Your task: Once the line with "ThuKha Guest House" has been located in the records below, set down that line and all subsequent lines exactly, omitting the pictures.

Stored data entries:
-- Opening Marker --
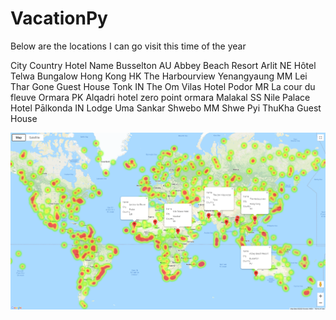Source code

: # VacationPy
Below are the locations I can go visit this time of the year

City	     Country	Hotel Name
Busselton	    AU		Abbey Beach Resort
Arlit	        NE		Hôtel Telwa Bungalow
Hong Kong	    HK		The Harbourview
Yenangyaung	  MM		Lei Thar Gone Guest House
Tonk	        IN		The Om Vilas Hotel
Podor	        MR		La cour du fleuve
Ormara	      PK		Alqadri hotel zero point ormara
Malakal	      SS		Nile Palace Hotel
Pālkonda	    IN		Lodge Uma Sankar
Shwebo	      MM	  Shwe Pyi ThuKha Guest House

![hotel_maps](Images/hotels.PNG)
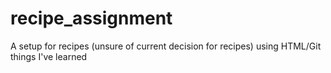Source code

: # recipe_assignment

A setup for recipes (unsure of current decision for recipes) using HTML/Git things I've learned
-- Closing Marker --
Solution to this problem:
Shwebo	      MM	  Shwe Pyi ThuKha Guest House

![hotel_maps](Images/hotels.PNG)
Source code

: # recipe_assignment

A setup for recipes (unsure of current decision for recipes) using HTML/Git things I've learned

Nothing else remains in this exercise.